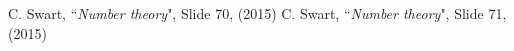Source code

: \begin{thebibliography}{99}

C. Swart, ``{\it Number theory}", Slide 70, (2015)
C. Swart, ``{\it Number theory}", Slide 71, (2015)
    
\end{thebibliography}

◆ ◆ ◆

EXERCISE OBJECTIVE
Every line in the listing above that mentions "theory" should be returned.

EXPECTED ANSWER
C. Swart, ``{\it Number theory}", Slide 70, (2015)
C. Swart, ``{\it Number theory}", Slide 71, (2015)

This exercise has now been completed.